1. Federal funds rate increased to 1.25 percent
The Federal Open Market Committee has raised its benchmark rates by 0.25 percent, to between 1 percent and 1.25 percent. This is in line with market expectation. However, the main focus of the 14 June FOMC meeting was on the trajectory of the rate hikes and the plan of the winding down of the FED balance sheet.
2. One remaining hike in 2017 and three more in 2018
Looking at the dot plot of the expectation of the Fed targeted funds rate, median expectation of the rate for 2017 is at 1.25% – 1.50%. This would suggest another rate hike before the end of 2017. In addition, we should be expecting 3 more rate hikes in 2018 to reach the median expectation of 2.0% – 2.25%.
Fig 1: Median expectation of funds rate indicates one more rate hike for 2017
Source: FOMC Economic Projection
3. Exit strategy of the Fed balance sheet
The plan for the unwinding the Fed balance sheet (or the reversal of QE) was finally laid out in black and white.

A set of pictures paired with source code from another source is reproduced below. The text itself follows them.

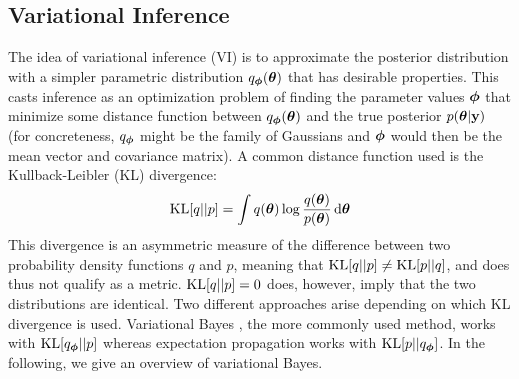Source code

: \documentclass[../thesis.tex]{subfiles}
\begin{document}
\subsection{Variational Inference}
The idea of variational inference (VI) is to approximate the posterior distribution with a simpler parametric distribution $q_{\boldsymbol{\mathbf{\phi}}}(\boldsymbol{\mathbf{\theta}})$ that has desirable properties. This casts inference as an optimization problem of finding the parameter values $\boldsymbol{\mathbf{\phi}}$ that minimize some distance function between $q_{\boldsymbol{\mathbf{\phi}}}(\boldsymbol{\mathbf{\theta}})$ and the true posterior $p(\boldsymbol{\mathbf{\theta}}|\boldsymbol{\mathbf{y}})$ (for concreteness, $q_{\boldsymbol{\mathbf{\phi}}}$ might be the family of Gaussians and $\boldsymbol{\mathbf{\phi}}$ would then be the mean vector and covariance matrix). A common distance function used is the Kullback-Leibler (KL) divergence:
\begin{equation}
    \begin{split}
        \operatorname{KL}[q||p] = \int q(\boldsymbol{\mathbf{\theta}}) \log \frac{q(\boldsymbol{\mathbf{\theta}})}{p(\boldsymbol{\mathbf{\theta}})} \mathop{}\!\mathrm{d} \boldsymbol{\mathbf{\theta}}
    \end{split}
\end{equation}
This divergence is an asymmetric measure of the difference between two probability density functions $q$ and $p$, meaning that $\operatorname{KL}[q||p]\neq \operatorname{KL}[p||q]$, and does thus not qualify as a metric. $\operatorname{KL}[q||p]=0$ does, however, imply that the two distributions are identical. Two different approaches arise depending on which KL divergence is used. Variational Bayes \parencite{attias1999inferring}, the more commonly used method, works with $\operatorname{KL}[q_{\boldsymbol{\mathbf{\phi}}}||p]$ whereas expectation propagation \parencite{minka2001expectation} works with $\operatorname{KL}[p||q_{\boldsymbol{\mathbf{\phi}}}]$. 
In the following, we give an overview of variational Bayes.
\end{document}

The plan for the unwinding the Fed balance sheet (or the reversal of QE) was finally laid out in black and white. For U.S. TreasuriesTrimming reinvestment in Treasuries with a cap of US$6bn per month for
For U.S. Treasuries
Trimming reinvestment in Treasuries with a cap of US$6bn per month for a period of 3 months before increasing the cap in steps of US$6bn at three-month intervals over a period of 12 months until it reaches US$30bn per month.

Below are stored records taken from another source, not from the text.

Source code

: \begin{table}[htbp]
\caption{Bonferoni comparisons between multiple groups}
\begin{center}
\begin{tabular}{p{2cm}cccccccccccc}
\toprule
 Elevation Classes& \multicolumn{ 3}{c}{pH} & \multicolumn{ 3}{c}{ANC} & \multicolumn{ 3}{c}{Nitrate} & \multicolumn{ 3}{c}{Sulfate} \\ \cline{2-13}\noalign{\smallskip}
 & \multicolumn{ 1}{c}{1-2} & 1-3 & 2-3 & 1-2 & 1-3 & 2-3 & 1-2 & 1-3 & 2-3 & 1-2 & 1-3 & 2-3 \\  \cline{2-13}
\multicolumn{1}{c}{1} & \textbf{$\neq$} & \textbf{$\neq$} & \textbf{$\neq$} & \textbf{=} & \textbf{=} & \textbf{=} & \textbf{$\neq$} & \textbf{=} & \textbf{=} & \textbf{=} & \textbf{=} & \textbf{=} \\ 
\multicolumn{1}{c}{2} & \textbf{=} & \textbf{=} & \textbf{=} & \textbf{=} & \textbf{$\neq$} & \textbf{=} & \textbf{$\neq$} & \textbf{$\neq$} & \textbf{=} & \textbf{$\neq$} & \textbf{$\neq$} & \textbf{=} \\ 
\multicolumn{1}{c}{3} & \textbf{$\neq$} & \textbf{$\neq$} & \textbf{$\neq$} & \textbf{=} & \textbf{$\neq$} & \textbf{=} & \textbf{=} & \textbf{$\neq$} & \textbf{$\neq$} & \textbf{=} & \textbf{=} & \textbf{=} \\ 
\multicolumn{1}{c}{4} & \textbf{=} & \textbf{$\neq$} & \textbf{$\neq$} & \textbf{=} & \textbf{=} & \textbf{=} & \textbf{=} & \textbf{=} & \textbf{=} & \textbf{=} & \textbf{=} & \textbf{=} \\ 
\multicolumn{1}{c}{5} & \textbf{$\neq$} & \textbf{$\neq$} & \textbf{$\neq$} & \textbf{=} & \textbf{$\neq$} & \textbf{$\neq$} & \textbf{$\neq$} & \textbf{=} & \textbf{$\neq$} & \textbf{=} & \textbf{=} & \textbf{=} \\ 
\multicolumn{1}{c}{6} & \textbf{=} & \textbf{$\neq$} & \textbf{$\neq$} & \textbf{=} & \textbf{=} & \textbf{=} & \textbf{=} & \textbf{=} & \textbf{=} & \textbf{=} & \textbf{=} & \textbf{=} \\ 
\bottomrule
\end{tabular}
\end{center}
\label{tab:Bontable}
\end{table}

For Mortgage-backed securities (MBS)
Trimming reinvestment in agency debt and MBS with a cap of US$4bn per month for a period of 3 months before increasing the cap in steps of US$4bn at three-month intervals over a period of 12 months until it reaches US$20bn per month.
In aggregate, the Fed expect to trim US$10bn per month off their balance sheet initially and build up to US$50bn per month by the end of 12 months.
However, the plan came with a caveat.
“Provided that the economy evolves broadly as anticipated”, as stated in FOMC statement.
After the implementation of the normalization of the balance sheet, it is anticipated that the balance sheet of the Fed will be at a level appreciably below that seen in recent years but larger than before the financial crisis.
4. Fed lower inflation expectation for 2017
Inflation will be a key concern in the months to come as inflation data fell short of expectations over the past three consecutive months. As such, the FOMC’s inflation forecast for 2017 was lower.
PCE inflation was revised down to 1.6% from 1.9% while PCE core inflation was revised down to 1.7% from 1.9%.
Our thoughts on the tightening monetary policies
On the back of a series of weakening economic data release, we felt that it was not the optimal time for Janet Yellen and co. to announce their normalization plan for the Fed balance sheet. Retail sales and inflation data which were released earlier on the same day, clearly show some sign of weakness.
However, the labor data have been solid and might prove to be the catalyst for the Fed to follow through with their plan to normalize their balance sheet. The unemployment rate is at a record low.
In conclusion, we felt that there were no strong reasons for the FOMC to delay the normalization of the Fed balance sheet. Inflation will be a key data to watch out for in the coming months as further weakness in inflation may potentially stall the normalization plan of the FOMC.